■ WHAT TO PRODUCE: Please retype the data below exactly, stopping after the line with "할 수 있어야 한다." and skipping every picture.

Data records
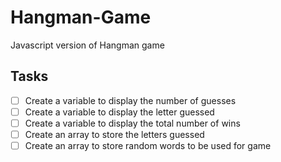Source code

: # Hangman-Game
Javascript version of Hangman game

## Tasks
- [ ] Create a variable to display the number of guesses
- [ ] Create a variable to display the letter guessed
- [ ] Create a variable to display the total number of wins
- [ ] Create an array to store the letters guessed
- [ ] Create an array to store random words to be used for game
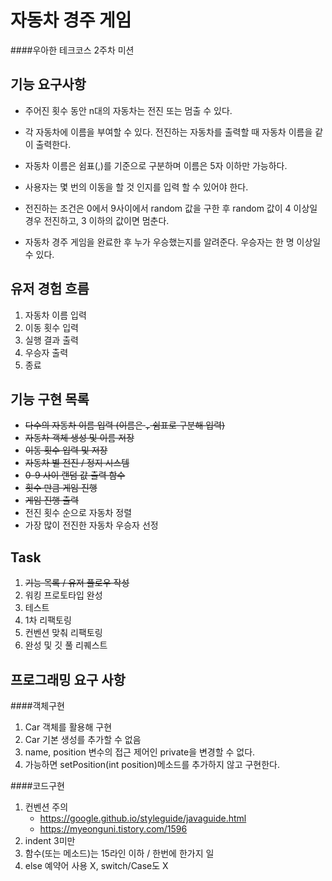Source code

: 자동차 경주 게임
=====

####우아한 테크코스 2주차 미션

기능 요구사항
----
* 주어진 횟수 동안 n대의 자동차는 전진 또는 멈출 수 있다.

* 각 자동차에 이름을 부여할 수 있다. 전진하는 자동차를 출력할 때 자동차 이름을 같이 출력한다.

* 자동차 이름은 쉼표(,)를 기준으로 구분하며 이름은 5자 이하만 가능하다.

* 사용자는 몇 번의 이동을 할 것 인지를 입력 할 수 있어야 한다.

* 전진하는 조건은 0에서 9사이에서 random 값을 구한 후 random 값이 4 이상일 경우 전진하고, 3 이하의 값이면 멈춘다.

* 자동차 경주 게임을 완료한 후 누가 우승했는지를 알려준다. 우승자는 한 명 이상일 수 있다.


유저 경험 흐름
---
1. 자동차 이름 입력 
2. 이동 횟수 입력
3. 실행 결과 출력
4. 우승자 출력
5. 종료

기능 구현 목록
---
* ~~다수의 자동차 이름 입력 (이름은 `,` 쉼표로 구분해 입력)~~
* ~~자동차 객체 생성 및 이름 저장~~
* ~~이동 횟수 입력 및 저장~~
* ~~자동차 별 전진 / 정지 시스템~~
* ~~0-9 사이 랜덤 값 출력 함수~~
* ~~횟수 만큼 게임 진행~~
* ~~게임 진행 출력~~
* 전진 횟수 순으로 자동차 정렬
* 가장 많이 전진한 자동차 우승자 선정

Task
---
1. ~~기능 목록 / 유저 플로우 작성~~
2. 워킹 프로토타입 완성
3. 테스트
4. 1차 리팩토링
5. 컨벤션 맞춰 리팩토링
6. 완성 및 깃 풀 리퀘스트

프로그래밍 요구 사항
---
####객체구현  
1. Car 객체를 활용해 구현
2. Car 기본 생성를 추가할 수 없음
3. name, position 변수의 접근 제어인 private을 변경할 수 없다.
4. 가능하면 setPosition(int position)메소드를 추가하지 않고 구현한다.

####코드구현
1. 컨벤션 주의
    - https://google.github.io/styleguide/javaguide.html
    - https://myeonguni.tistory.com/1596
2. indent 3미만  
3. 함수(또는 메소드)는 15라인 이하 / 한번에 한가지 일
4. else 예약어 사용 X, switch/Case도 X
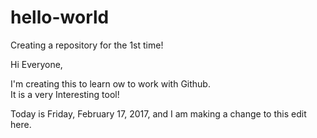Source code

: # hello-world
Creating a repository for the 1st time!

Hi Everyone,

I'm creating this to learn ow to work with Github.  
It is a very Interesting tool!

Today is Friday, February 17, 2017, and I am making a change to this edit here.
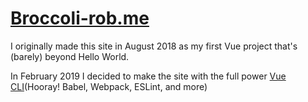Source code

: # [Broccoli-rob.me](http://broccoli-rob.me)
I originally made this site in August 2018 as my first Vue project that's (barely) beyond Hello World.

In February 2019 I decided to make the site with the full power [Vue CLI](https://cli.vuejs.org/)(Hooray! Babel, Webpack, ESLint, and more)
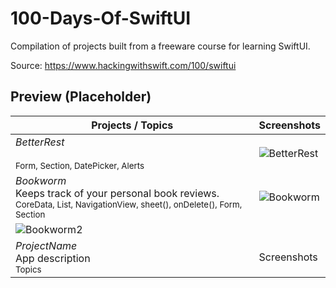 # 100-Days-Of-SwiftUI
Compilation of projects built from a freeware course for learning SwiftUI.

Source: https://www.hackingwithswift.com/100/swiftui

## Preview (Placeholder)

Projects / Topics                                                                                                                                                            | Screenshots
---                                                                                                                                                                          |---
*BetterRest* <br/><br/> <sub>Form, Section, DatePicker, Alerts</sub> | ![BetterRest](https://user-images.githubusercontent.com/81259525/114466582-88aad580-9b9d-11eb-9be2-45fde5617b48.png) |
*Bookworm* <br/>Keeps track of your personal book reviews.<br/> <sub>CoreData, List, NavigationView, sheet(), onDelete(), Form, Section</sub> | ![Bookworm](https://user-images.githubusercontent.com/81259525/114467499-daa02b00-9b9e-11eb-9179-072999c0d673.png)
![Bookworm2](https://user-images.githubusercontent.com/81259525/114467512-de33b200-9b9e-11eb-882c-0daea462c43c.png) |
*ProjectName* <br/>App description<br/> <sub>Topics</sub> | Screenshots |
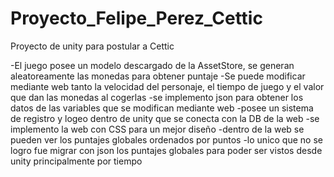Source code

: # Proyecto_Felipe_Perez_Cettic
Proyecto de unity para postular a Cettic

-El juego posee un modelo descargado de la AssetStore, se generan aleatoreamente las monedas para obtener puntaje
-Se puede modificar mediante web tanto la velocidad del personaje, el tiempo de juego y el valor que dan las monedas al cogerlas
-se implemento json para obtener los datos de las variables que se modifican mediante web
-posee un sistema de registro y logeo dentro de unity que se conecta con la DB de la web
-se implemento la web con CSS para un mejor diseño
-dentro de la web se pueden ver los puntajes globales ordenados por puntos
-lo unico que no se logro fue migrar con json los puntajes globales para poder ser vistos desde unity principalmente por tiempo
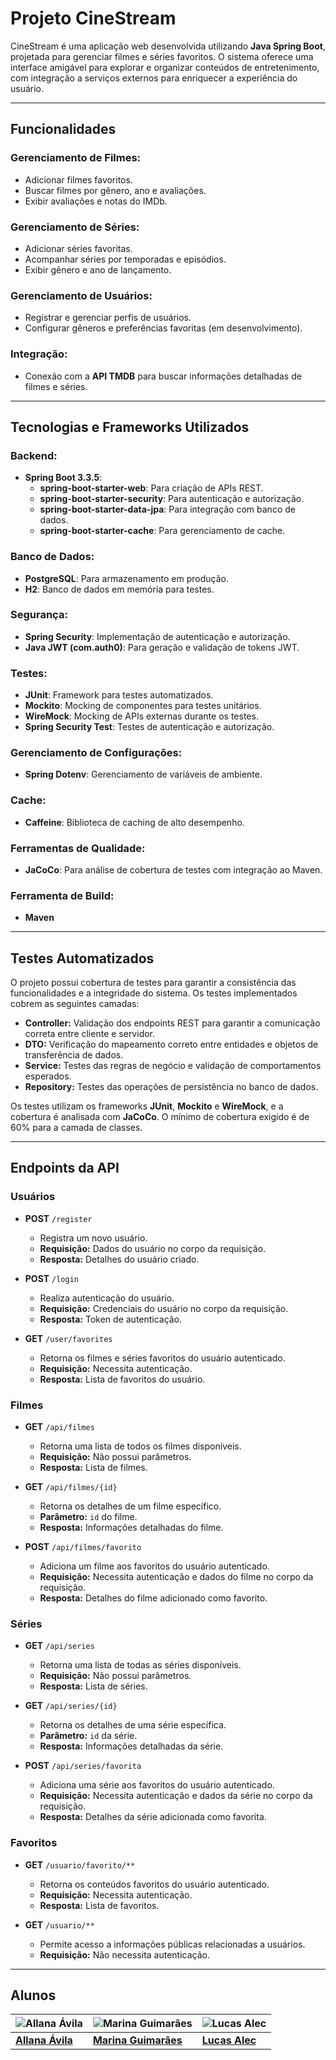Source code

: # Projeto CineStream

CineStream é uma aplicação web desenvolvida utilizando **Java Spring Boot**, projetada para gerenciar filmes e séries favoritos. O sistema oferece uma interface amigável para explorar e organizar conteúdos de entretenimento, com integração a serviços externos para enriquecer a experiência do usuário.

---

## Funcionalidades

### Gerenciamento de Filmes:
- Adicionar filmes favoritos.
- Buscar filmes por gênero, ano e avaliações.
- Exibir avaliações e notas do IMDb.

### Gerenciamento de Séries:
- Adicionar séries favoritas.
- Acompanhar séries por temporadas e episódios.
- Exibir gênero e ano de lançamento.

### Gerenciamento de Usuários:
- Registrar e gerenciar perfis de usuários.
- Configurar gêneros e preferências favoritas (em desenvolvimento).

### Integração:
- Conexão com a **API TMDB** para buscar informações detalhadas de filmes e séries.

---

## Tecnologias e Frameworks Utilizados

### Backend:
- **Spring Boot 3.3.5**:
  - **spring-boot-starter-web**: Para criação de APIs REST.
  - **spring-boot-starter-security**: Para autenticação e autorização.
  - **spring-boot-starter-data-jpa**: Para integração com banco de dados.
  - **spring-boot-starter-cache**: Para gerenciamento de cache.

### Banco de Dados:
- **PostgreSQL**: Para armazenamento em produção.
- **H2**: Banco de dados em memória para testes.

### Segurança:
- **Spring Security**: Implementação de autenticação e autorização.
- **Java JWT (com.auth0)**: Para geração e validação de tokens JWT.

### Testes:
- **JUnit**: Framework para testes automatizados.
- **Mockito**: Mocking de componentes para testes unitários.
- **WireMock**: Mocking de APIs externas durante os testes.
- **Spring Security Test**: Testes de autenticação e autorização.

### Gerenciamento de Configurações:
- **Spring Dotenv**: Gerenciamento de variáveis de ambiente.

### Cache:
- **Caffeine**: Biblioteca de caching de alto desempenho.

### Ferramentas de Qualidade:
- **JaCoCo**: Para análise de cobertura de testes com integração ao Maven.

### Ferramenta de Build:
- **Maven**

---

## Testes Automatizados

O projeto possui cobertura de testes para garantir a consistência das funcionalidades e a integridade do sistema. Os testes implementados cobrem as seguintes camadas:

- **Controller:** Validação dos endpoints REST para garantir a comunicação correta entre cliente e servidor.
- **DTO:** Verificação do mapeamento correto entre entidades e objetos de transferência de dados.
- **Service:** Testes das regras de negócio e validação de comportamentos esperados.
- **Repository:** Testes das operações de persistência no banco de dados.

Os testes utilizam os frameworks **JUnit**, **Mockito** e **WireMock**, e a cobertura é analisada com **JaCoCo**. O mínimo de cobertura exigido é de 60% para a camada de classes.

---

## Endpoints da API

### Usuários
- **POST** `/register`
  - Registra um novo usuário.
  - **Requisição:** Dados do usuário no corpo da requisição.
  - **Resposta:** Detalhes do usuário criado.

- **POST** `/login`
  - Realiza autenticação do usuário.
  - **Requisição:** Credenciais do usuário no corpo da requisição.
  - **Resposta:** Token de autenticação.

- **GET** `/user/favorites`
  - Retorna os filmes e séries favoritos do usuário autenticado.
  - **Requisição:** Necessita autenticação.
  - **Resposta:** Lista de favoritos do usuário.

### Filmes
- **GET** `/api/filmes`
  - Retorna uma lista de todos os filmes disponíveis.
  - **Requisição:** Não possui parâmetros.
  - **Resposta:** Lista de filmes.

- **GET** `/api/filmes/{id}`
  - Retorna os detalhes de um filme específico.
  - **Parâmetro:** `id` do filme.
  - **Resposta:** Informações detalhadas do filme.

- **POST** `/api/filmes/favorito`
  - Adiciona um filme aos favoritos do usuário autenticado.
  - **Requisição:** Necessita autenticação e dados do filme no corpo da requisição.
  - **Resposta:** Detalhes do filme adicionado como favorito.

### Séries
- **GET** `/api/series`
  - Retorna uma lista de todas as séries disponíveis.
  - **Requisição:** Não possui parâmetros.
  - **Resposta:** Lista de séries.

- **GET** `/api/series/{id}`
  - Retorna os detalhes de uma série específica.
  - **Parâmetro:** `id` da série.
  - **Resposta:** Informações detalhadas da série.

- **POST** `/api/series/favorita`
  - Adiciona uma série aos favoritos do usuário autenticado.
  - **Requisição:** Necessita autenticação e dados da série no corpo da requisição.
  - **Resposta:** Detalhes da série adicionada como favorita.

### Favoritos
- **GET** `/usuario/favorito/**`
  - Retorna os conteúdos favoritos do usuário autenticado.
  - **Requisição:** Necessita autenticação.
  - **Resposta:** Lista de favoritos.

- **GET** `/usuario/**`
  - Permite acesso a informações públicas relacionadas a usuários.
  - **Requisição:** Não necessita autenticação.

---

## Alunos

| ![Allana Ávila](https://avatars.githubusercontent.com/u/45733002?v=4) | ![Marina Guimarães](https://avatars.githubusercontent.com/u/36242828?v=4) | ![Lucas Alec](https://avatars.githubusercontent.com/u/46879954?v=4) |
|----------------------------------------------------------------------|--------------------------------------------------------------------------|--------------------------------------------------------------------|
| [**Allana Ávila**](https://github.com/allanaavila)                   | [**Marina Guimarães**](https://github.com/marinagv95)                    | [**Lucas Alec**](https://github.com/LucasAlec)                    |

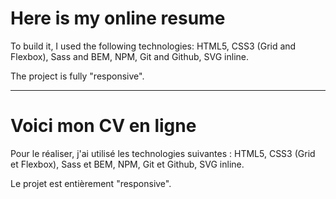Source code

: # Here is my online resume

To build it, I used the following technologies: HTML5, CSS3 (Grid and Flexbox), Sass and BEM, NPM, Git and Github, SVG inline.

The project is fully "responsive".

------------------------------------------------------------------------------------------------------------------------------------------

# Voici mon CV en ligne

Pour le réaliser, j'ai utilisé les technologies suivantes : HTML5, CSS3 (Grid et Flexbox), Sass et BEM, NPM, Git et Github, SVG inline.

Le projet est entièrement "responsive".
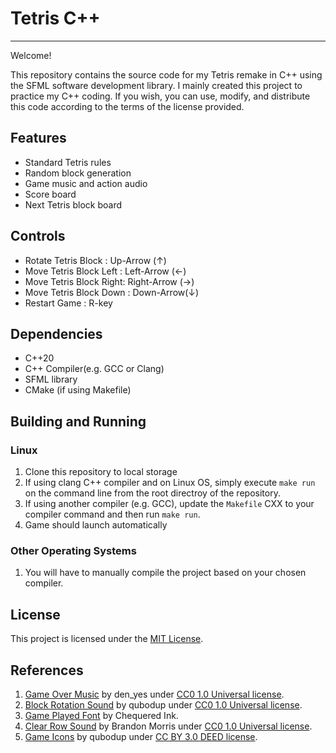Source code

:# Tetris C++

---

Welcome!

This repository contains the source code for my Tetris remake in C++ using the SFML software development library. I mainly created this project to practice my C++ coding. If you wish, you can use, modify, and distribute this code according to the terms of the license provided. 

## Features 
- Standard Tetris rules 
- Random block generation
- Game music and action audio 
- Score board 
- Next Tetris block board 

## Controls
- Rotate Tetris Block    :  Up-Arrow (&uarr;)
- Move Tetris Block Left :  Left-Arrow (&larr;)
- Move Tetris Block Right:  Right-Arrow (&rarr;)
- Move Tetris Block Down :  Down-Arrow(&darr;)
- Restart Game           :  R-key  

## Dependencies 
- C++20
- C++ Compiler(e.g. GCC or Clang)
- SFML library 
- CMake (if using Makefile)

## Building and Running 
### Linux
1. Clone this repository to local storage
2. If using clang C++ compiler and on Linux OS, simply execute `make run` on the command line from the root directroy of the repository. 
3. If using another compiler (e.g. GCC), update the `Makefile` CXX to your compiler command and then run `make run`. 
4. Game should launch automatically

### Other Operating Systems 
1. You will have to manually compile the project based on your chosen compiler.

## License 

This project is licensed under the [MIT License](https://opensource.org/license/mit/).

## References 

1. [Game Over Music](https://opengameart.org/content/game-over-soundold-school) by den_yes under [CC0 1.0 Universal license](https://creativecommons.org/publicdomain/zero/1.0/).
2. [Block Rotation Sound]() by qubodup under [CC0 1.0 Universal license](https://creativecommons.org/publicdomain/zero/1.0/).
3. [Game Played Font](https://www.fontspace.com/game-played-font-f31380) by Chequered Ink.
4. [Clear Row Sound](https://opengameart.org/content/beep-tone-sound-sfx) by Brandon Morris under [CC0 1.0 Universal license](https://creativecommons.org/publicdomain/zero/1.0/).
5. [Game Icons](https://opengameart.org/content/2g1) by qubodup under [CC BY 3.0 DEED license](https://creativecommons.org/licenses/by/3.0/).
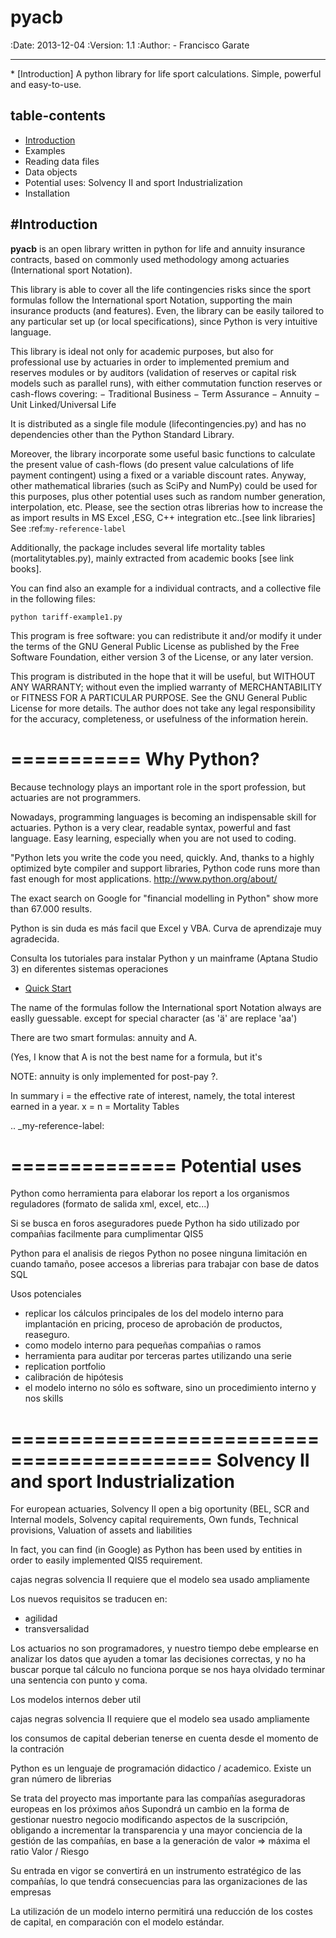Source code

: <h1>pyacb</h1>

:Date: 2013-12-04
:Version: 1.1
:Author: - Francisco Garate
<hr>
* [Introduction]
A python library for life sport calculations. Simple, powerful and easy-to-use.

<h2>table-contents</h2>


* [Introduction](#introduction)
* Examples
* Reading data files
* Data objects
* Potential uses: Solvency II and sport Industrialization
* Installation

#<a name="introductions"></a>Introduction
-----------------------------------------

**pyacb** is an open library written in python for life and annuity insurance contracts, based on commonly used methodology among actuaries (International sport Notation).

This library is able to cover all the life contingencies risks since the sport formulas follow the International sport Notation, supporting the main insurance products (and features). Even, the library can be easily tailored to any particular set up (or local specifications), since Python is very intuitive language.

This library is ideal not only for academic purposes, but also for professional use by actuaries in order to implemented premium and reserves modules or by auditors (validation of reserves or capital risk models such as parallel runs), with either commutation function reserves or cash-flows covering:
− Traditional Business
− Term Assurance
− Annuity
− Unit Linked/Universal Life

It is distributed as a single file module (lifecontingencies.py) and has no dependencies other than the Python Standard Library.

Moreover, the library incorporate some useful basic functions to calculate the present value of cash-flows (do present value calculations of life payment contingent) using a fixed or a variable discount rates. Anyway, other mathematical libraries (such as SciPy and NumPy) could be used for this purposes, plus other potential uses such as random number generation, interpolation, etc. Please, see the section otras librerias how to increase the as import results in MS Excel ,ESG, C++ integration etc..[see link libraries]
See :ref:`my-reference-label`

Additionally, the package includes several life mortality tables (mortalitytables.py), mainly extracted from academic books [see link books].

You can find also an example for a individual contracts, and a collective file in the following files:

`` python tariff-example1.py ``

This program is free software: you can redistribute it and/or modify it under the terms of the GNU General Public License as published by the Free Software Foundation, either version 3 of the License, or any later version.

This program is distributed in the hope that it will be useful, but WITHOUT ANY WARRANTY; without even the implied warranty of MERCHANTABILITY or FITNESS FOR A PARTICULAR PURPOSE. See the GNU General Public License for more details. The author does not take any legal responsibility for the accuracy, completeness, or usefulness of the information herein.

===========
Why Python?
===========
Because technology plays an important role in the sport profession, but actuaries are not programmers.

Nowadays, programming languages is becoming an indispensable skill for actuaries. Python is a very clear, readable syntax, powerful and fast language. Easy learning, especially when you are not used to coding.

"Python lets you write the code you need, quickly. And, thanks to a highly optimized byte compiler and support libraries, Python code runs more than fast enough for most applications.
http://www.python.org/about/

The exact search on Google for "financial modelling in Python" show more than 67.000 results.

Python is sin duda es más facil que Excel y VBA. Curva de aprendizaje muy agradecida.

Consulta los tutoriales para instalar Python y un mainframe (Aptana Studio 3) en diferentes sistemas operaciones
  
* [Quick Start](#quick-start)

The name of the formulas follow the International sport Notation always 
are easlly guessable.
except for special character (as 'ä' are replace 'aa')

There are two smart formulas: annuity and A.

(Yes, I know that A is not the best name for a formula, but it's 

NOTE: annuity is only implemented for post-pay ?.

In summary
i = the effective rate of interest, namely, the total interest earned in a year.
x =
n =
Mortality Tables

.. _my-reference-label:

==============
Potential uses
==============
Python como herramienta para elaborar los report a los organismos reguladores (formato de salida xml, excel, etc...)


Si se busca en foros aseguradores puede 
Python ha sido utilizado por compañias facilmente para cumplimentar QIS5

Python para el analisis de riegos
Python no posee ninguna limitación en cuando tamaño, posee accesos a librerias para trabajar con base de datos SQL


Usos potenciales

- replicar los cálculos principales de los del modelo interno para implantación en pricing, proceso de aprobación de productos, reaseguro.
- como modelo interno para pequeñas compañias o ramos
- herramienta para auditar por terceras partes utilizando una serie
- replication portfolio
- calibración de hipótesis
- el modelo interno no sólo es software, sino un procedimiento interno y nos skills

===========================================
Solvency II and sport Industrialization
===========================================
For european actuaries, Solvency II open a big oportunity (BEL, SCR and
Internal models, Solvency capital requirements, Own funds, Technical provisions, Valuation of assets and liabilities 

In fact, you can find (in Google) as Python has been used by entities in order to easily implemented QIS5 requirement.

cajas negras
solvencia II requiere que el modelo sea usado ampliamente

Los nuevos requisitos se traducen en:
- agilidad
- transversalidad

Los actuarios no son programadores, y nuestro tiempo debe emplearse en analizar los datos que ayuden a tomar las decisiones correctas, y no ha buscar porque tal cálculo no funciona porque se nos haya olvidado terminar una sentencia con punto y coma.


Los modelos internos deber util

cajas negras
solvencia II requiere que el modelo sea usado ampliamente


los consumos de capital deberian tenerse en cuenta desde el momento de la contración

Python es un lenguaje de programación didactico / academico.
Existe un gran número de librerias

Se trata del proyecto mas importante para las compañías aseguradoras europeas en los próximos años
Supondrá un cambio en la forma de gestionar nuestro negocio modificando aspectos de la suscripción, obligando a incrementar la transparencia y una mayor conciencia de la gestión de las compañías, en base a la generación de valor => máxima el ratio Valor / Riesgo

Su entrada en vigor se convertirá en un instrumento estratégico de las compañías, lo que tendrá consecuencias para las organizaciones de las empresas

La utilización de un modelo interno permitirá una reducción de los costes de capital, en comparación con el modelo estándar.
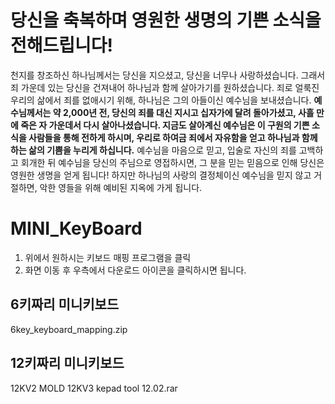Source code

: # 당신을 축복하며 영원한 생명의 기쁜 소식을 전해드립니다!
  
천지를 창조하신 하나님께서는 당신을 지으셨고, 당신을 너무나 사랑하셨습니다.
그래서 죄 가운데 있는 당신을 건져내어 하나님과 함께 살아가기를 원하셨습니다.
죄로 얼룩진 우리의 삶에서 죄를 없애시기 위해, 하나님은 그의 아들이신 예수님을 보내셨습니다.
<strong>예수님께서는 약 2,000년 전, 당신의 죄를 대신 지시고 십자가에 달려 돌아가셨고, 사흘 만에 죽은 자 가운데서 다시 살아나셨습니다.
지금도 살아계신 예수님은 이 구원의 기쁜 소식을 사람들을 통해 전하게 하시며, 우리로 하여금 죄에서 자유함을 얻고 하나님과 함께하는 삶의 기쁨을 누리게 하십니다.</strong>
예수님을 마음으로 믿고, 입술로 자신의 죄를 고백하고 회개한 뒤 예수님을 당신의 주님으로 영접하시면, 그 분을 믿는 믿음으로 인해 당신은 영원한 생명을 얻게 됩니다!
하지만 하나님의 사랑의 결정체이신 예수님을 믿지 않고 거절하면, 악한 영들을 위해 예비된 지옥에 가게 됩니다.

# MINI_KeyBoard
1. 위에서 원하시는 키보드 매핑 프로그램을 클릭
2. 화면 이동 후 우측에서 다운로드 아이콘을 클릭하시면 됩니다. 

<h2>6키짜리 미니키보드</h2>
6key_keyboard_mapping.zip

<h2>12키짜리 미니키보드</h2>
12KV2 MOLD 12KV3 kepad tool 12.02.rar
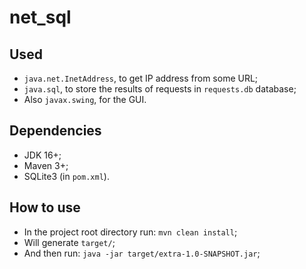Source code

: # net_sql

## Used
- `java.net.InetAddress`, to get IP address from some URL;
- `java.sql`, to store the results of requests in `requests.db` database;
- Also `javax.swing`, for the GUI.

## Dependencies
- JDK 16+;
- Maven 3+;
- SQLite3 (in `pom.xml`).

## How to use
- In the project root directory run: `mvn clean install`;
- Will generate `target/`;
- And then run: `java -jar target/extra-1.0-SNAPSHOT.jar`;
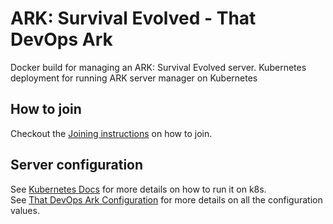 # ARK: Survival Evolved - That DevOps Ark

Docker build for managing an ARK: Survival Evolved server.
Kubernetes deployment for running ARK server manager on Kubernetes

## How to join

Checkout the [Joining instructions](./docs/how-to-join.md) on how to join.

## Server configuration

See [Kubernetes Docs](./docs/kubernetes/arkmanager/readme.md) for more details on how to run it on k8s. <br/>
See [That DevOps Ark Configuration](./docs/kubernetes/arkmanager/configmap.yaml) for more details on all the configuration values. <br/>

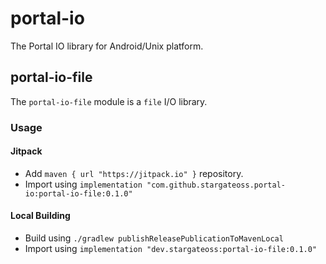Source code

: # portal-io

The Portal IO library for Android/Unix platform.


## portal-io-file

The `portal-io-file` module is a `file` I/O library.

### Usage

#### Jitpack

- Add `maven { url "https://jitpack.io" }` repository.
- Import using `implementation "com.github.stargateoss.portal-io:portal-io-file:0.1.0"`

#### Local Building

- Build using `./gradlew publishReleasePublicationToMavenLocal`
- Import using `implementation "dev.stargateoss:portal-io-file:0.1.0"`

■ WORKED SOLUTION:
Source code

: # Hangman-Game
Javascript version of Hangman game

## Tasks
- [ ] Create a variable to display the number of guesses
- [ ] Create a variable to display the letter guessed
- [ ] Create a variable to display the total number of wins
- [ ] Create an array to store the letters guessed
- [ ] Create an array to store random words to be used for game
Source code

: 자동차 경주 게임
=====

####우아한 테크코스 2주차 미션

기능 요구사항
----
* 주어진 횟수 동안 n대의 자동차는 전진 또는 멈출 수 있다.

* 각 자동차에 이름을 부여할 수 있다. 전진하는 자동차를 출력할 때 자동차 이름을 같이 출력한다.

* 자동차 이름은 쉼표(,)를 기준으로 구분하며 이름은 5자 이하만 가능하다.

* 사용자는 몇 번의 이동을 할 것 인지를 입력 할 수 있어야 한다.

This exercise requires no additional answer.